Soccer Club Paris Saint-Germain Is the First to Let Fans Vote With Tokens
09.12.2018

Paris Saint-Germain, the soccer club much loved by inhabitants of France’s chic capital, is looking to the future. Yesterday, it announced it would launch the world’s first Fan Token Offering (FTO), a token sale which will offer supporters the chance to vote on certain decisions relating to the running of the club.

Once purchased, the tokens will give holders the ability to vote in online surveys issued by the club with a voting weight in proportion to their token holdings. According to French business magazine Capital, these will relate to non-essential matters like the design of the team jersey or the location of a friendly match, rather than more high impact areas like team strategy or the signing or trading of players. Token holders will also have access to exclusive perks, like free match tickets and the chance to meet players after a game.

The token launch is scheduled for spring 2019, with a price not yet fixed but speculated to be around one euro per token. The project is being created in partnership with Socios.com, a blockchain platform specializing in tokenization for soccer teams, which has signed a five year, 2 million euro per season contract to become an official branded partner of PSG, according to Le Parisien. Socios.com is built on the Chiliz platform, which advertises itself as giving fans the power to crowd-manage their favorite sports and e-sports teams; both companies undoubtedly stand to gain a lot of exposure from the high-profile deal.

While the introduction of blockchain to sports team management is novel, it’s a logical extension of the complex digital brand-building strategies most major teams employ.

For years, teams in the NBA, NFL, and MLB have been experimenting with apps, websites, and high-tech stadiums in an attempt to maximize fan engagement—and therefore revenue—by all possible means. And issuing voting rights through cryptographic tokens is something of a modern take on the successes of fan-owned teams like Real Madrid, which has been owned by its members (now more than 100,000) since it was founded, and regularly asks them to vote directly on the running of the club.
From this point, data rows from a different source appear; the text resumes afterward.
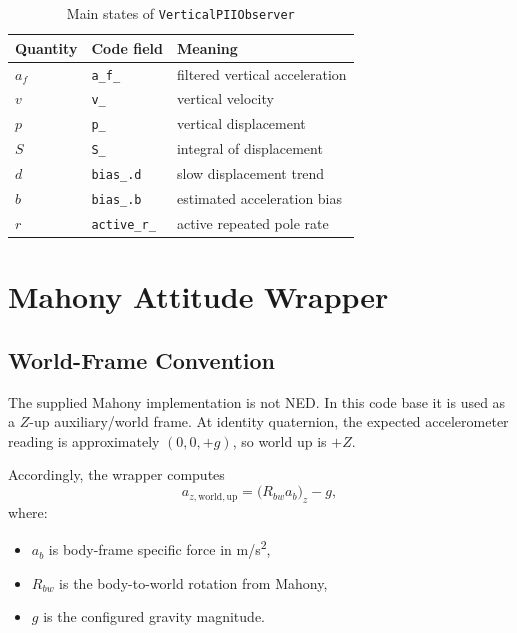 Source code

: \documentclass[conference]{IEEEtran}
\begin{document}
\begin{table}[t]
  \centering
  \caption{Main states of \texttt{VerticalPIIObserver}}
  \label{tab:pii_states}
  \small
  \begin{tabular}{@{}lll@{}}
    \toprule
    Quantity & Code field & Meaning \\
    \midrule
    \(a_f\) & \texttt{a\_f\_} & filtered vertical acceleration \\
    \(v\)   & \texttt{v\_}    & vertical velocity \\
    \(p\)   & \texttt{p\_}    & vertical displacement \\
    \(S\)   & \texttt{S\_}    & integral of displacement \\
    \(d\)   & \texttt{bias\_.d} & slow displacement trend \\
    \(b\)   & \texttt{bias\_.b} & estimated acceleration bias \\
    \(r\)   & \texttt{active\_r\_} & active repeated pole rate \\
    \bottomrule
  \end{tabular}
\end{table}

\section{Mahony Attitude Wrapper}\label{sec:mahony}

\subsection{World-Frame Convention}

The supplied Mahony implementation is not NED. In this code base it is used
as a \(Z\)-up auxiliary/world frame. At identity quaternion, the expected
accelerometer reading is approximately \((0,0,+g)\), so world up is \(+Z\).

Accordingly, the wrapper computes
\begin{equation}
a_{z,\mathrm{world,up}}
=
\bigl(R_{bw} a_b\bigr)_z - g,
\end{equation}
where:
\begin{itemize}[leftmargin=1.4em]
  \item \(a_b\) is body-frame specific force in \si{m/s^2},
  \item \(R_{bw}\) is the body-to-world rotation from Mahony,
  \item \(g\) is the configured gravity magnitude.
\end{itemize}
\end{document}
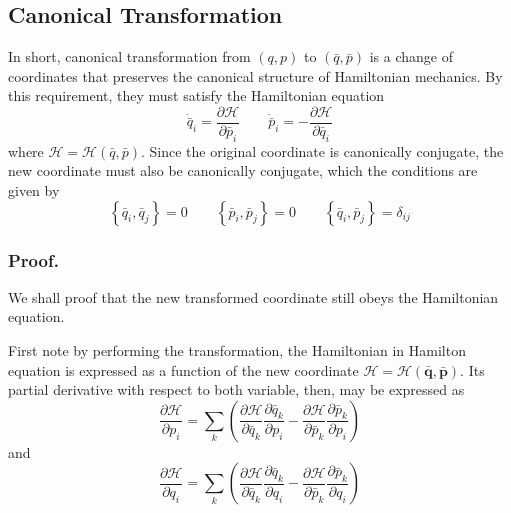 \documentclass[../../../main.tex]{subfiles}
\begin{document}
\subsection*{Canonical Transformation}
In short, canonical transformation from $(q,p)$ to $(\bar{q}, \bar{p})$ is a change of coordinates that preserves the canonical structure of Hamiltonian mechanics.
By this requirement, they must satisfy the Hamiltonian equation
\begin{equation*}
	\dot{\bar{q }}_i=\frac{\partial \mathcal{H }}{\partial \bar{p}_i}\qquad \dot{\bar{p }}_i=-\frac{\partial \mathcal{H }}{\partial \bar{q }_i}
\end{equation*}
where $\mathcal{H }=\mathcal{H}(\bar{q },\bar{p})$.
Since the original coordinate is canonically conjugate, the new coordinate must also be canonically conjugate, which the conditions are given by
\begin{equation*}
	\left\{ \bar{q}_i,\bar{q }_j  \right\}=0\qquad \left\{ \bar{p}_i,\bar{p}_j  \right\}=0\qquad \left\{ \bar{q}_i,\bar{p}_j  \right\}=\delta_{ij}
\end{equation*}

\subsubsection*{Proof.}
We shall proof that the new transformed coordinate still obeys the Hamiltonian equation.

First note by performing the transformation, the Hamiltonian in Hamilton equation is expressed as a function of the new coordinate $\mathcal{H }=\mathcal{H }(\mathbf{\bar{q} },\mathbf{\bar{p} })$.
Its partial derivative with respect to both variable, then, may be expressed as
\begin{equation*}
	\frac{\partial \mathcal{H }}{\partial p_i }=
	\sum_k \left( \frac{\partial \mathcal{H }}{\partial \bar{q }_k }\frac{\partial \bar{q }_k }{\partial p_i }-\frac{\partial \mathcal{H }}{\partial \bar{p }_k }\frac{\partial \bar{p }_k }{\partial p_i } \right)
\end{equation*}
and
\begin{equation*}
	\frac{\partial \mathcal{H }}{\partial q_i}=
	\sum_k \left( \frac{\partial \mathcal{H }}{\partial \bar{q }_k }\frac{\partial \bar{q }_k }{\partial q_i }-\frac{\partial \mathcal{H }}{\partial \bar{p }_k }\frac{\partial \bar{p }_k }{\partial q_i } \right)
\end{equation*}
\end{document}
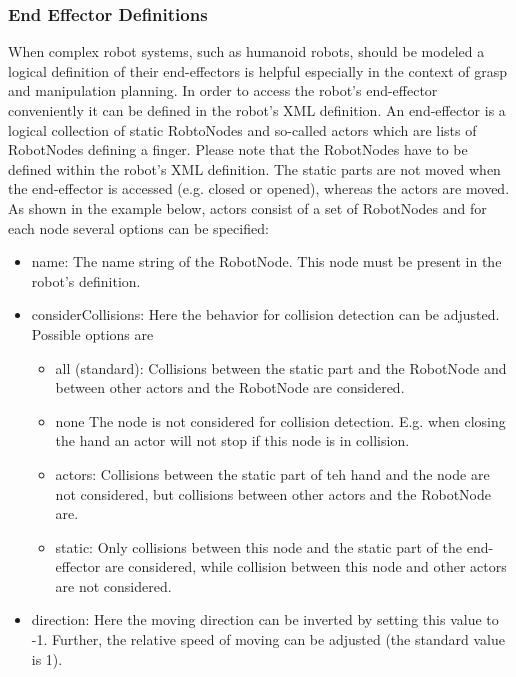 \par
\subsubsection*{End Effector Definitions}
When complex robot systems, such as humanoid robots, should be modeled a logical definition of their end-effectors is helpful especially in the context of grasp and manipulation planning. In order to access the robot's end-effector conveniently it can be defined in the robot's XML definition. An end-effector is a logical collection of static RobtoNodes and so-called actors which are lists of RobotNodes defining a finger. Please note that the RobotNodes have to be defined within the robot's XML definition. The static parts are not moved when the end-effector is accessed (e.g. closed or opened), whereas the actors are moved. As shown in the example below, actors consist of a set of RobotNodes and for each node several options can be specified:
\begin{itemize}
  \item name: The name string of the RobotNode. This node must be present in the robot's definition. 
  \item considerCollisions: Here the behavior for collision detection can be adjusted. Possible options are 
  \begin{itemize}
    \item all (standard): Collisions between the static part and the RobotNode and between other actors and the RobotNode are considered. 
    \item none The node is not considered for collision detection. E.g. when closing the hand an actor will not stop if this node is in collision. 
    \item actors: Collisions between the static part of teh hand and the node are not considered, but collisions between other actors and the RobotNode are. 
    \item static: Only collisions between this node and the static part of the end-effector are considered, while collision between this node and other actors are not considered. 
  \end{itemize}

  \item direction: Here the moving direction can be inverted by setting this value to -1. Further, the relative speed of moving can be adjusted (the standard value is 1). 

\end{itemize}
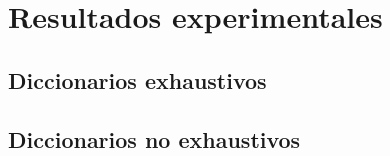 \section{Resultados experimentales}
\label{sec:LevenResults}


\subsection{Diccionarios exhaustivos}
\label{subsec:LevDicExhaust}


\subsection{Diccionarios no exhaustivos}
\label{subsec:LevDicNoExhaust}


\endinput
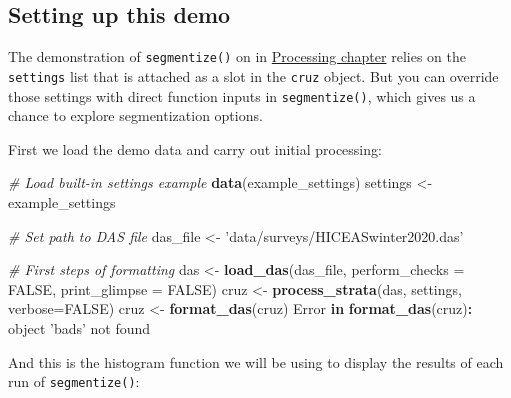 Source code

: \documentclass[
]{book}
\newenvironment{Shaded}{\begin{snugshade}}{\end{snugshade}}
\newcommand{\CommentTok}[1]{\textcolor[rgb]{0.56,0.35,0.01}{\textit{#1}}}
\newcommand{\ControlFlowTok}[1]{\textcolor[rgb]{0.13,0.29,0.53}{\textbf{#1}}}
\newcommand{\DataTypeTok}[1]{\textcolor[rgb]{0.13,0.29,0.53}{#1}}
\newcommand{\KeywordTok}[1]{\textcolor[rgb]{0.13,0.29,0.53}{\textbf{#1}}}
\newcommand{\NormalTok}[1]{#1}
\newcommand{\OperatorTok}[1]{\textcolor[rgb]{0.81,0.36,0.00}{\textbf{#1}}}
\newcommand{\OtherTok}[1]{\textcolor[rgb]{0.56,0.35,0.01}{#1}}
\newcommand{\StringTok}[1]{\textcolor[rgb]{0.31,0.60,0.02}{#1}}
\begin{document}
\hypertarget{setting-up-this-demo}{%
\subsection*{Setting up this demo}\label{setting-up-this-demo}}

The demonstration of \texttt{segmentize()} on in \protect\hyperlink{processing}{Processing chapter} relies on the \texttt{settings} list that is attached as a slot in the \texttt{cruz} object. But you can override those settings with direct function inputs in \texttt{segmentize()}, which gives us a chance to explore segmentization options.

First we load the demo data and carry out initial processing:

\begin{Shaded}
\begin{Highlighting}[]
\CommentTok{# Load built-in settings example}
\KeywordTok{data}\NormalTok{(example_settings)}
\NormalTok{settings <-}\StringTok{ }\NormalTok{example_settings}

\CommentTok{# Set path to DAS file}
\NormalTok{das_file <-}\StringTok{ 'data/surveys/HICEASwinter2020.das'}

\CommentTok{# First steps of formatting}
\NormalTok{das <-}\StringTok{ }\KeywordTok{load_das}\NormalTok{(das_file, }
                \DataTypeTok{perform_checks =} \OtherTok{FALSE}\NormalTok{,}
                \DataTypeTok{print_glimpse =} \OtherTok{FALSE}\NormalTok{)}
\NormalTok{cruz <-}\StringTok{ }\KeywordTok{process_strata}\NormalTok{(das,}
\NormalTok{                       settings,}
                       \DataTypeTok{verbose=}\OtherTok{FALSE}\NormalTok{)}
\NormalTok{cruz <-}\StringTok{ }\KeywordTok{format_das}\NormalTok{(cruz)}
\NormalTok{Error }\ControlFlowTok{in} \KeywordTok{format_das}\NormalTok{(cruz)}\OperatorTok{:}\StringTok{ }\NormalTok{object }\StringTok{'bads'}\NormalTok{ not found}
\end{Highlighting}
\end{Shaded}

And this is the histogram function we will be using to display the results of each run of \texttt{segmentize()}:
\end{document}

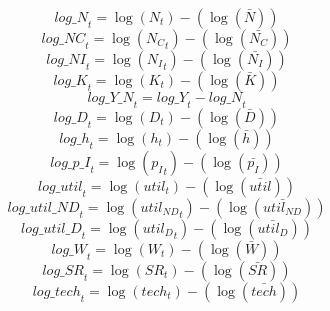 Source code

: \begin{dmath}
{log\_N}_{t}=\log\left({{N}}_{t}\right)-(\log\left(\bar{{N}}\right))
\end{dmath}
\begin{dmath}
{log\_NC}_{t}=\log\left({{N_C}}_{t}\right)-(\log\left(\bar{{N_C}}\right))
\end{dmath}
\begin{dmath}
{log\_NI}_{t}=\log\left({{N_I}}_{t}\right)-(\log\left(\bar{{N_I}}\right))
\end{dmath}
\begin{dmath}
{log\_K}_{t}=\log\left({{K}}_{t}\right)-(\log\left(\bar{{K}}\right))
\end{dmath}
\begin{dmath}
{log\_Y\_N}_{t}={log\_Y}_{t}-{log\_N}_{t}
\end{dmath}
\begin{dmath}
{log\_D}_{t}=\log\left({{D}}_{t}\right)-(\log\left(\bar{{D}}\right))
\end{dmath}
\begin{dmath}
{log\_h}_{t}=\log\left({h}_{t}\right)-(\log\left(\bar{h}\right))
\end{dmath}
\begin{dmath}
{log\_p\_I}_{t}=\log\left({{p_I}}_{t}\right)-(\log\left(\bar{{p_I}}\right))
\end{dmath}
\begin{dmath}
{log\_util}_{t}=\log\left({{util}}_{t}\right)-(\log\left(\bar{{util}}\right))
\end{dmath}
\begin{dmath}
{log\_util\_ND}_{t}=\log\left({{util_{ND}}}_{t}\right)-(\log\left(\bar{{util_{ND}}}\right))
\end{dmath}
\begin{dmath}
{log\_util\_D}_{t}=\log\left({{util_D}}_{t}\right)-(\log\left(\bar{{util_D}}\right))
\end{dmath}
\begin{dmath}
{log\_W}_{t}=\log\left({{W}}_{t}\right)-(\log\left(\bar{{W}}\right))
\end{dmath}
\begin{dmath}
{log\_SR}_{t}=\log\left({{SR}}_{t}\right)-(\log\left(\bar{{SR}}\right))
\end{dmath}
\begin{dmath}
{log\_tech}_{t}=\log\left({{tech}}_{t}\right)-(\log\left(\bar{{tech}}\right))
\end{dmath}
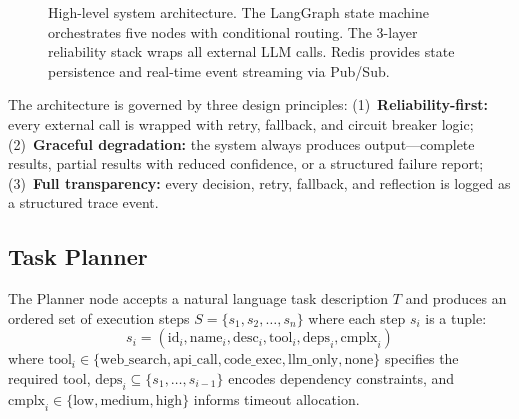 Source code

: \documentclass[conference]{IEEEtran}
\begin{document}
\begin{figure}[htbp]
    \centering
    \caption{High-level system architecture. The LangGraph state machine orchestrates five nodes with conditional routing. The 3-layer reliability stack wraps all external LLM calls. Redis provides state persistence and real-time event streaming via Pub/Sub.}
    \label{fig:architecture}
\end{figure}

The architecture is governed by three design principles: (1)~\textbf{Reliability-first:} every external call is wrapped with retry, fallback, and circuit breaker logic; (2)~\textbf{Graceful degradation:} the system always produces output---complete results, partial results with reduced confidence, or a structured failure report; (3)~\textbf{Full transparency:} every decision, retry, fallback, and reflection is logged as a structured trace event.

\subsection{Task Planner}

The Planner node accepts a natural language task description $T$ and produces an ordered set of execution steps $S = \{s_1, s_2, \ldots, s_n\}$ where each step $s_i$ is a tuple:
\begin{equation}
    s_i = (\textrm{id}_i, \textrm{name}_i, \textrm{desc}_i, \textrm{tool}_i, \textrm{deps}_i, \textrm{cmplx}_i)
\end{equation}
where $\textrm{tool}_i \in \{\textrm{web\_search}, \textrm{api\_call}, \textrm{code\_exec}, \textrm{llm\_only}, \textrm{none}\}$ specifies the required tool, $\textrm{deps}_i \subseteq \{s_1, \ldots, s_{i-1}\}$ encodes dependency constraints, and $\textrm{cmplx}_i \in \{\textrm{low}, \textrm{medium}, \textrm{high}\}$ informs timeout allocation.
\end{document}
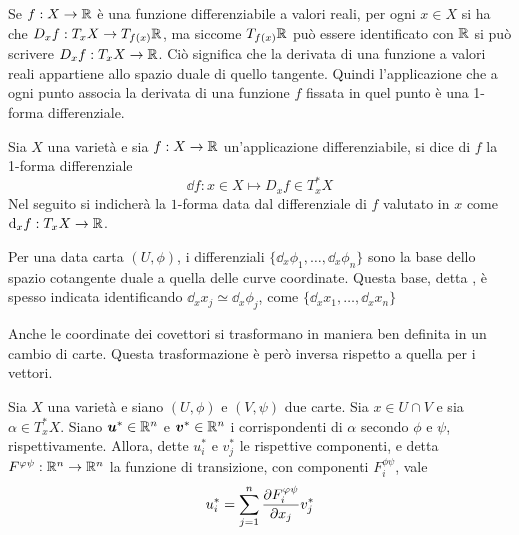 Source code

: Se $f:X \to \mathbb{R}$ è una funzione differenziabile a valori reali, per ogni $x \in X$ si ha che $D_x f: T_x X \to T_{f(x)}\mathbb{R}$, ma siccome $T_{f(x)}\mathbb{R}$ può essere identificato con $\mathbb{R}$ si può scrivere $D_x f: T_x X \to \mathbb{R}$. Ciò significa che la derivata di una funzione a valori reali appartiene allo spazio duale di quello tangente. Quindi l'applicazione che a ogni punto associa la derivata di una funzione $f$ fissata in quel punto è una 1-forma differenziale.
\begin{definition} \label{def:differential}
  Sia $X$ una varietà e sia $f:X\to \mathbb{R}$ un'applicazione differenziabile, si dice  di $f$ la 1-forma differenziale \begin{equation}
  \dd f: x \in X \mapsto D_x f \in T_x^* X
  \end{equation}
  Nel seguito si indicherà la $1$-forma data dal differenziale di $f$ valutato in $x$ come $\dd_x f:T_x X \to \mathbb{R}$.
\end{definition}
\begin{remark}
  Per una data carta $(U,\phi)$, i differenziali $\{ \dd_x{\phi_1}, \ldots, \dd_x{\phi_n}\}$ sono la base dello spazio cotangente duale a quella delle curve coordinate. Questa base, detta , è spesso indicata identificando $\dd_x{x_j} \simeq \dd_x{\phi_j}$, come $\{ \dd_x x_1, \ldots, \dd_x x_n\}$ 
\end{remark}
Anche le coordinate dei covettori si trasformano in maniera ben definita in un cambio di carte. Questa trasformazione è però inversa rispetto a quella per i vettori.

\begin{theorem} 
  Sia $X$ una varietà e siano $(U,\phi)$ e $(V,\psi)$ due carte. Sia $x \in  U \cap V$ e sia $\alpha \in  T_x^* X$. Siano $\boldsymbol{u}^* \in \mathbb{R}^{n}$ e $\boldsymbol{v}^* \in  \mathbb{R}^{n}$ i corrispondenti di $\alpha$ secondo $\phi$ e $\psi$, rispettivamente. Allora, dette $u^*_i$ e $v^*_j$ le rispettive componenti, e detta $F^{\varphi\psi}:\mathbb{R}^{n} \to \mathbb{R}^{n}$ la funzione di transizione, con componenti $F^{\phi \psi}_i$, vale \begin{equation} \label{eq:cvcTrans}
  u^*_i = \sum_{j=1}^n \pdv{F^{\varphi\psi}_i}{x_j} v^*_j
  \end{equation} 
\end{theorem}

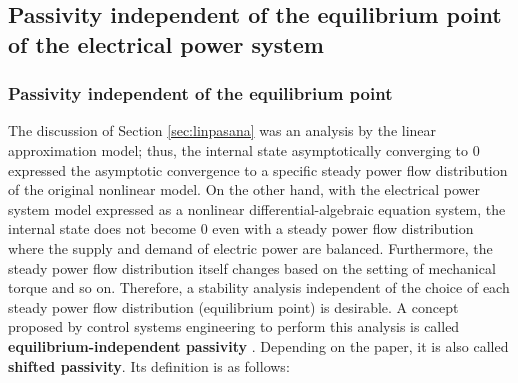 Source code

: \documentclass[tombow,dvipdfmx]{corona-a5-1.1}
\begin{document}
\subsection{Passivity independent of the equilibrium point of the electrical power system\advanced}

\smallskip
\subsubsection{Passivity independent of the equilibrium point}

The discussion of Section \ref{sec:linpasana} was an analysis by the linear approximation model; thus, the internal state asymptotically converging to 0 expressed the asymptotic convergence to a specific steady power flow distribution of the original nonlinear model.
On the other hand, with the electrical power system model expressed as a nonlinear differential-algebraic equation system, the internal state does not become 0 even with a steady power flow distribution where the supply and demand of electric power are balanced.
Furthermore, the steady power flow distribution itself changes based on the setting of mechanical torque and so on.
Therefore, a stability analysis independent of the choice of each steady power flow distribution (equilibrium point) is desirable. A concept proposed by control systems engineering to perform this analysis is called \textbf{equilibrium-independent passivity} \cite{hines2011equilibrium,simpson2019equilibrium}. Depending on the paper, it is also called \textbf{shifted passivity}. Its definition is as follows:
\end{document}

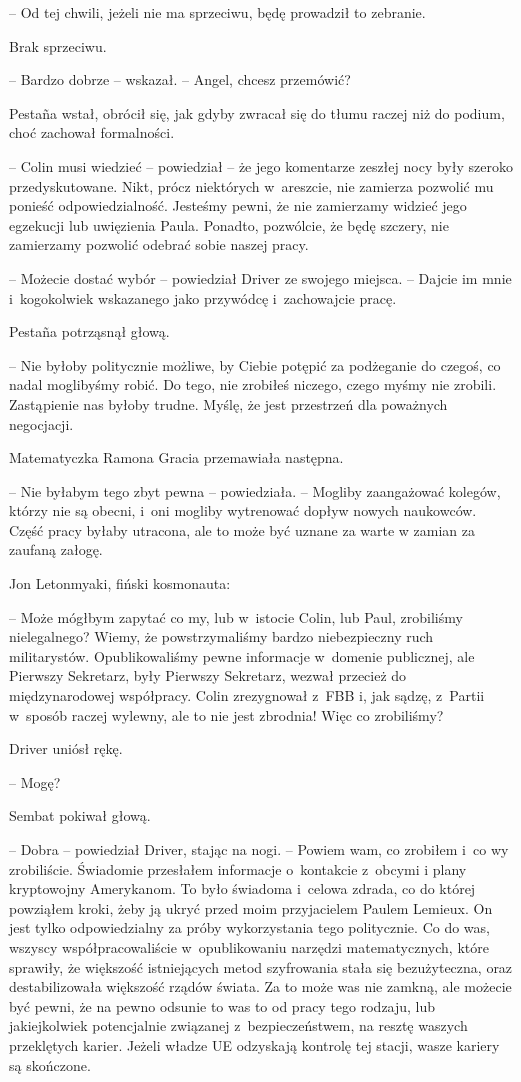 \documentclass[oneside,polish,12pt,sfheadings]{mwbk}
\begin{document}
-- Od tej chwili, jeżeli nie ma sprzeciwu, będę prowadził to zebranie.

Brak sprzeciwu.

-- Bardzo dobrze -- wskazał. -- Angel, chcesz przemówić?

Pestaña wstał, obrócił się, jak gdyby zwracał się do tłumu raczej niż do
podium, choć zachował formalności.

-- Colin musi wiedzieć -- powiedział -- że jego komentarze zeszłej nocy
były szeroko przedyskutowane. Nikt, prócz niektórych w~areszcie, nie
zamierza pozwolić mu ponieść odpowiedzialność. Jesteśmy pewni, że nie
zamierzamy widzieć jego egzekucji lub uwięzienia Paula. Ponadto,
pozwólcie, że będę szczery, nie zamierzamy pozwolić odebrać sobie naszej
pracy.

-- Możecie dostać wybór -- powiedział Driver ze swojego miejsca. -- Dajcie
im mnie i~kogokolwiek wskazanego jako przywódcę i~zachowajcie pracę.

Pestaña potrząsnął głową. 

-- Nie byłoby politycznie możliwe, by Ciebie
potępić za podżeganie do czegoś, co nadal moglibyśmy robić. Do tego, nie
zrobiłeś niczego, czego myśmy nie zrobili. Zastąpienie nas byłoby
trudne. Myślę, że jest przestrzeń dla poważnych negocjacji.

Matematyczka Ramona Gracia przemawiała następna.

-- Nie byłabym tego zbyt pewna -- powiedziała. -- Mogliby zaangażować
kolegów, którzy nie są obecni, i~oni mogliby wytrenować dopływ nowych
naukowców. Część pracy byłaby utracona, ale to może być uznane za warte
w zamian za zaufaną załogę.

Jon Letonmyaki, fiński kosmonauta: 

-- Może mógłbym zapytać co my, lub w~istocie Colin, lub Paul, zrobiliśmy nielegalnego? Wiemy, że
powstrzymaliśmy bardzo niebezpieczny ruch militarystów. Opublikowaliśmy
pewne informacje w~domenie publicznej, ale Pierwszy Sekretarz, były
Pierwszy Sekretarz, wezwał przecież do międzynarodowej współpracy. Colin
zrezygnował z~FBB i, jak sądzę, z~Partii w~sposób raczej wylewny, ale to
nie jest zbrodnia! Więc co zrobiliśmy?

Driver uniósł rękę. 

-- Mogę?

Sembat pokiwał głową.

-- Dobra -- powiedział Driver, stając na nogi. -- Powiem wam, co zrobiłem i~co wy zrobiliście. Świadomie przesłałem informacje o~kontakcie z~obcymi
i plany kryptowojny Amerykanom. To było świadoma i~celowa zdrada, co do
której powziąłem kroki, żeby ją ukryć przed moim przyjacielem Paulem
Lemieux. On jest tylko odpowiedzialny za próby wykorzystania tego
politycznie. Co do was, wszyscy współpracowaliście w~opublikowaniu
narzędzi matematycznych, które sprawiły, że większość istniejących metod
szyfrowania stała się bezużyteczna, oraz destabilizowała większość
rządów świata. Za to może was nie zamkną, ale możecie być pewni, że na
pewno odsunie to was to od pracy tego rodzaju, lub jakiejkolwiek
potencjalnie związanej z~bezpieczeństwem, na resztę waszych przeklętych
karier. Jeżeli władze UE odzyskają kontrolę tej stacji, wasze kariery są
skończone.
\end{document}
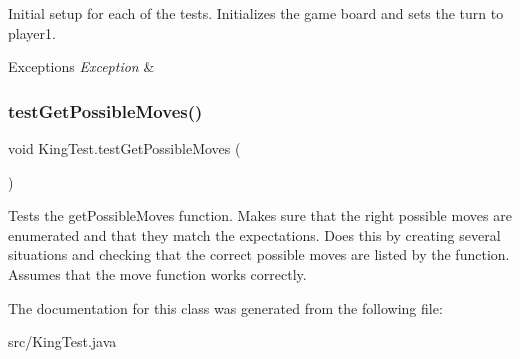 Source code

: Initial setup for each of the tests. Initializes the game board and sets the turn to player1. 
\begin{DoxyExceptions}{Exceptions}
{\em Exception} & \\
\hline
\end{DoxyExceptions}
\mbox{\label{class_king_test_af758164095ca29c3ce8ff7aea3291f2a}} 
\subsubsection{\texorpdfstring{test\+Get\+Possible\+Moves()}{testGetPossibleMoves()}}
{\footnotesize\ttfamily void King\+Test.\+test\+Get\+Possible\+Moves (\begin{DoxyParamCaption}{ }\end{DoxyParamCaption})}

Tests the get\+Possible\+Moves function. Makes sure that the right possible moves are enumerated and that they match the expectations. Does this by creating several situations and checking that the correct possible moves are listed by the function. Assumes that the move function works correctly. 

The documentation for this class was generated from the following file\+:\begin{DoxyCompactItemize}
\item 
src/King\+Test.\+java\end{DoxyCompactItemize}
Though PSG is the first major sports team to use blockchain for voting purposes, some smaller leagues are embracing it in the extreme; in the U.S., the Fan-Controlled Football League will allow fans of its eight teams to vote on everything from offensive plays to mascot selection to what constitutes a catch. And cryptocurrency has already made inroads into the world of soccer. In August, online investment platform eToro announced a sponsorship deal with seven Premier League teams that it said it would pay for with bitcoin.